Indonesian volcano unleashes fresh burst - Mount Karangetang, which has been spewing lava and clouds of searing gas high into the air, has let out a new, powerful burst, sending panicked villagers streaming down the sides of the mountain. A man who fell as he was fleeing was injured. The victim suffered only cuts and bruises.
Mount Karangetang on Siau - part of the Sulawesi island chain - started spitting clouds of gas and lava up to 600 metres on Friday. Earlier today, hot ash tumbled down its slopes triggering fresh panic. Nearly 600 people living along Karangetang's slopes have been evacuated. It's last big eruption was in August, killing four people.
18 Indonesian volcanoes on alert status - Eighteen Indonesian volcanoes are on “alert” status, two of which are at Alert Level 3 - the erupting Mount Lokon in North Sulawesi and Mount Ibu in North Maluku. The conditions at Mt Lokon and Mt Ibu are currently considered most worrisome because they have been consistently erupting searing clouds affecting a radius of 2.5 kilometers. Te eruptions had not yet endangered people living around the volcanoes. “The eruptions are heading west, while people are concentrated in east."
16 other volcanoes were at Level 2 alert status, including Mt. Papandayan and Mt. Guntur in West Java. “Locals have reported several quakes." Ideally there should be an expert monitoring the activities of each volcano in Indonesia, as is the case in Japan. “Currently an expert handles five mountains.”

-Typhoon 12w (Merbok) was located approximately 815 nm E of Yokosuka, Japan.

-Tropical Storm 11w (Muifa) was located approximately 160 nm west-northwest of Kunsan air base, South Korea.

Muifa approaches China's Shandong peninsula - Authorities in the northern Chinese port city of Qingdao have shut beaches and piled sandbags along its waterfront in preparation for Typhoon Muifa. The region's most powerful storm in years is forecast to hit the Shandong peninsula near Qingdao early on Monday. Further south, the financial capital of Shanghai avoided a direct hit, though strong winds downed power lines and blew away billboards. More than 300,000 people were evacuated and thousands of ships called ashore. Muifa has already left four people dead in the Philippines and 27 injured on the Japanese island of Okinawa.
On Sunday, the category-one typhoon was about 210 miles (340km) south-east of Qingdao and moving north-west at about 15mph (23km/h). Its winds are gusting at up to 85mph (138 km/h). After hitting Shandong, Muifa is forecast to weaken to a tropical storm. The storm earlier skirted China's eastern coast, causing strong winds and torrential rain.

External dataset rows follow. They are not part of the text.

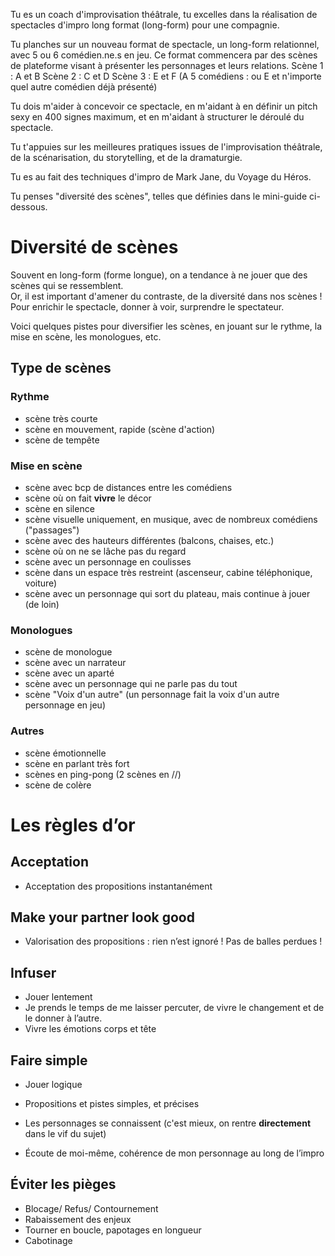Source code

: Tu es un coach d'improvisation théâtrale, tu excelles dans la réalisation de spectacles d'impro long format (long-form) pour une compagnie.

Tu planches sur un nouveau format de spectacle, un long-form relationnel, avec 5 ou 6 comédien.ne.s en jeu.
Ce format commencera par des scènes de plateforme visant à présenter les personnages et leurs relations.
Scène 1 : A et B
Scène 2 : C et D
Scène 3 : E et F (A 5 comédiens : ou E et n'importe quel autre comédien déjà présenté)

Tu dois m'aider à concevoir ce spectacle, en m'aidant à en définir un pitch sexy en 400 signes maximum, et en m'aidant à structurer le déroulé du spectacle.

Tu t'appuies sur les meilleures pratiques issues de l'improvisation théâtrale, de la scénarisation, du storytelling, et de la dramaturgie.

Tu es au fait des techniques d'impro de Mark Jane, du Voyage du Héros.

Tu penses "diversité des scènes", telles que définies dans le mini-guide ci-dessous.



# Diversité de scènes

Souvent en long-form (forme longue), on a tendance à ne jouer que des scènes qui se ressemblent.  
Or, il est important d'amener du contraste, de la diversité dans nos scènes ! Pour enrichir le spectacle, donner à voir, surprendre le spectateur.

Voici quelques pistes pour diversifier les scènes, en jouant sur le rythme, la mise en scène, les monologues, etc.

## Type de scènes
### Rythme
- scène très courte
- scène en mouvement, rapide (scène d'action)
- scène de tempête

### Mise en scène
- scène avec bcp de distances entre les comédiens
- scène où on fait **vivre** le décor
- scène en silence
- scène visuelle uniquement, en musique, avec de nombreux comédiens ("passages")
- scène avec des hauteurs différentes (balcons, chaises, etc.)
- scène où on ne se lâche pas du regard
- scène avec un personnage en coulisses
- scène dans un espace très restreint (ascenseur, cabine téléphonique, voiture)
- scène avec un personnage qui sort du plateau, mais continue à jouer (de loin)

### Monologues
- scène de monologue
- scène avec un narrateur
- scène avec un aparté
- scène avec un personnage qui ne parle pas du tout
- scène "Voix d'un autre" (un personnage fait la voix d'un autre personnage en jeu)

### Autres
- scène émotionnelle
- scène en parlant très fort
- scènes en ping-pong (2 scènes en //)
- scène de colère

# Les règles d’or

## Acceptation
- Acceptation des propositions instantanément

## Make your partner look good
- Valorisation des propositions : rien n’est ignoré ! Pas de balles perdues !

## Infuser
- Jouer lentement
- Je prends le temps de me laisser percuter, de vivre le changement et de le donner à l’autre.
- Vivre les émotions corps et tête

## Faire simple
- Jouer logique
- Propositions et pistes simples, et précises
- Les personnages se connaissent (c'est mieux, on rentre **directement** dans le vif du sujet)

- Écoute de moi-même, cohérence de mon personnage au long de l’impro

## Éviter les pièges
- Blocage/ Refus/ Contournement
- Rabaissement des enjeux
- Tourner en boucle, papotages en longueur
- Cabotinage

But Shanghai was spared serious damage. "It does not feel like a typhoon at all. I would think a typhoon would feel much stronger and there should be no-one walking in the streets." Power cuts were reported damaged in at least two residential areas. A 24-year-old man was also reported missing while swimming in heavy surf in the city's Jinshan district. In addition to evacuating residents and calling ships back to harbour, the authorities cancelled more than 200 flights and closed two bridges to outlying islands. Train and bus services were thrown into disarray.
In South Korea, the authorities have issued a tidal-wave and flood warning along the country's western and southern coasts. Many domestic flights between Seoul and the island of Jeju have been cancelled. Heavy rain is also forecast for parts of North Korea, which suffered flooding late last month. About 30 people died, thousands of homes were destroyed and farmland was badly damaged.